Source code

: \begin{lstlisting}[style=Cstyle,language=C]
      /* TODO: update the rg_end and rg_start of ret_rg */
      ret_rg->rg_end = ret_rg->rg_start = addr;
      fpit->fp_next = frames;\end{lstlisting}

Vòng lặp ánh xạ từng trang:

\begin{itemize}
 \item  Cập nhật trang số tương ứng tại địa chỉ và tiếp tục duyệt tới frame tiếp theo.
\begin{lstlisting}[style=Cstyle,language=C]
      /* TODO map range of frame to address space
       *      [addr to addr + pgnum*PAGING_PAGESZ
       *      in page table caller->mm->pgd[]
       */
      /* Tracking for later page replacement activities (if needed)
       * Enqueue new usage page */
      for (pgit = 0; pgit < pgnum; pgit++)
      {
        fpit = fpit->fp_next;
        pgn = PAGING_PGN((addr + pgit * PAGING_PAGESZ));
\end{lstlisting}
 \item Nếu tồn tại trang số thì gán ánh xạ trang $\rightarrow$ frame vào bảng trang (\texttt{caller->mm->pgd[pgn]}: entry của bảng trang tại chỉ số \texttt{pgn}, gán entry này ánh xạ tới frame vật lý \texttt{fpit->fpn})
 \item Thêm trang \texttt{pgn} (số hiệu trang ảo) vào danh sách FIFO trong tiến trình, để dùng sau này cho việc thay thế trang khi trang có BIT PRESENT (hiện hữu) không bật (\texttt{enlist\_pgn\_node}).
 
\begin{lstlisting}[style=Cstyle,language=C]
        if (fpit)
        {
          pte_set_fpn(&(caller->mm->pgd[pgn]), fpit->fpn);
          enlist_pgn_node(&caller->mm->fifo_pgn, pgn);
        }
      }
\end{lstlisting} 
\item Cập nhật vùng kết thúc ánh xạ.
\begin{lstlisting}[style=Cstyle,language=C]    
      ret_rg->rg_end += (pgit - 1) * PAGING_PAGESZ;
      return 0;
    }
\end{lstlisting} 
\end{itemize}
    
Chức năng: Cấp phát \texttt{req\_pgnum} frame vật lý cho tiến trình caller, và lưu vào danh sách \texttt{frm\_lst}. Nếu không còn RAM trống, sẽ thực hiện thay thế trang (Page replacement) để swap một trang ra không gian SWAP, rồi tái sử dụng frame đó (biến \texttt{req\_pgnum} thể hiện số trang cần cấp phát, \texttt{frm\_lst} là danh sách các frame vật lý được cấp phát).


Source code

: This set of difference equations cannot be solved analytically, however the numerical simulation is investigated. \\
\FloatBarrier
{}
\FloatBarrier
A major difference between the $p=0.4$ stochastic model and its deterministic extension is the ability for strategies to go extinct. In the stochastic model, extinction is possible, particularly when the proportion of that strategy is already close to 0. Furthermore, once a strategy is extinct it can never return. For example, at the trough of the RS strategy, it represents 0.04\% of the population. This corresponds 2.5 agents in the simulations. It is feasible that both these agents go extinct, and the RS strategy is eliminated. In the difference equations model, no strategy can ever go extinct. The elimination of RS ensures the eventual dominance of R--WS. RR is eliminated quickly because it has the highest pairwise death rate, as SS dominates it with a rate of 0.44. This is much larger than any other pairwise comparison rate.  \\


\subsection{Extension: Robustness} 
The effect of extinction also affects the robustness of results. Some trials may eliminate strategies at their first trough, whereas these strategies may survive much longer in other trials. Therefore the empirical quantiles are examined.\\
◆ ◆ ◆ ◆ ◆ ◆ ◆
Task description ->
Once the records end, copy them all again exactly.

Exercise response ->
Source code

: \begin{lstlisting}[style=Cstyle,language=C]
      /* TODO: update the rg_end and rg_start of ret_rg */
      ret_rg->rg_end = ret_rg->rg_start = addr;
      fpit->fp_next = frames;\end{lstlisting}

Vòng lặp ánh xạ từng trang:

\begin{itemize}
 \item  Cập nhật trang số tương ứng tại địa chỉ và tiếp tục duyệt tới frame tiếp theo.
\begin{lstlisting}[style=Cstyle,language=C]
      /* TODO map range of frame to address space
       *      [addr to addr + pgnum*PAGING_PAGESZ
       *      in page table caller->mm->pgd[]
       */
      /* Tracking for later page replacement activities (if needed)
       * Enqueue new usage page */
      for (pgit = 0; pgit < pgnum; pgit++)
      {
        fpit = fpit->fp_next;
        pgn = PAGING_PGN((addr + pgit * PAGING_PAGESZ));
\end{lstlisting}
 \item Nếu tồn tại trang số thì gán ánh xạ trang $\rightarrow$ frame vào bảng trang (\texttt{caller->mm->pgd[pgn]}: entry của bảng trang tại chỉ số \texttt{pgn}, gán entry này ánh xạ tới frame vật lý \texttt{fpit->fpn})
 \item Thêm trang \texttt{pgn} (số hiệu trang ảo) vào danh sách FIFO trong tiến trình, để dùng sau này cho việc thay thế trang khi trang có BIT PRESENT (hiện hữu) không bật (\texttt{enlist\_pgn\_node}).
 
\begin{lstlisting}[style=Cstyle,language=C]
        if (fpit)
        {
          pte_set_fpn(&(caller->mm->pgd[pgn]), fpit->fpn);
          enlist_pgn_node(&caller->mm->fifo_pgn, pgn);
        }
      }
\end{lstlisting} 
\item Cập nhật vùng kết thúc ánh xạ.
\begin{lstlisting}[style=Cstyle,language=C]    
      ret_rg->rg_end += (pgit - 1) * PAGING_PAGESZ;
      return 0;
    }
\end{lstlisting} 
\end{itemize}
    
Chức năng: Cấp phát \texttt{req\_pgnum} frame vật lý cho tiến trình caller, và lưu vào danh sách \texttt{frm\_lst}. Nếu không còn RAM trống, sẽ thực hiện thay thế trang (Page replacement) để swap một trang ra không gian SWAP, rồi tái sử dụng frame đó (biến \texttt{req\_pgnum} thể hiện số trang cần cấp phát, \texttt{frm\_lst} là danh sách các frame vật lý được cấp phát).


Source code

: This set of difference equations cannot be solved analytically, however the numerical simulation is investigated. \\
\FloatBarrier
{}
\FloatBarrier
A major difference between the $p=0.4$ stochastic model and its deterministic extension is the ability for strategies to go extinct. In the stochastic model, extinction is possible, particularly when the proportion of that strategy is already close to 0. Furthermore, once a strategy is extinct it can never return. For example, at the trough of the RS strategy, it represents 0.04\% of the population. This corresponds 2.5 agents in the simulations. It is feasible that both these agents go extinct, and the RS strategy is eliminated. In the difference equations model, no strategy can ever go extinct. The elimination of RS ensures the eventual dominance of R--WS. RR is eliminated quickly because it has the highest pairwise death rate, as SS dominates it with a rate of 0.44. This is much larger than any other pairwise comparison rate.  \\


\subsection{Extension: Robustness} 
The effect of extinction also affects the robustness of results. Some trials may eliminate strategies at their first trough, whereas these strategies may survive much longer in other trials. Therefore the empirical quantiles are examined.\\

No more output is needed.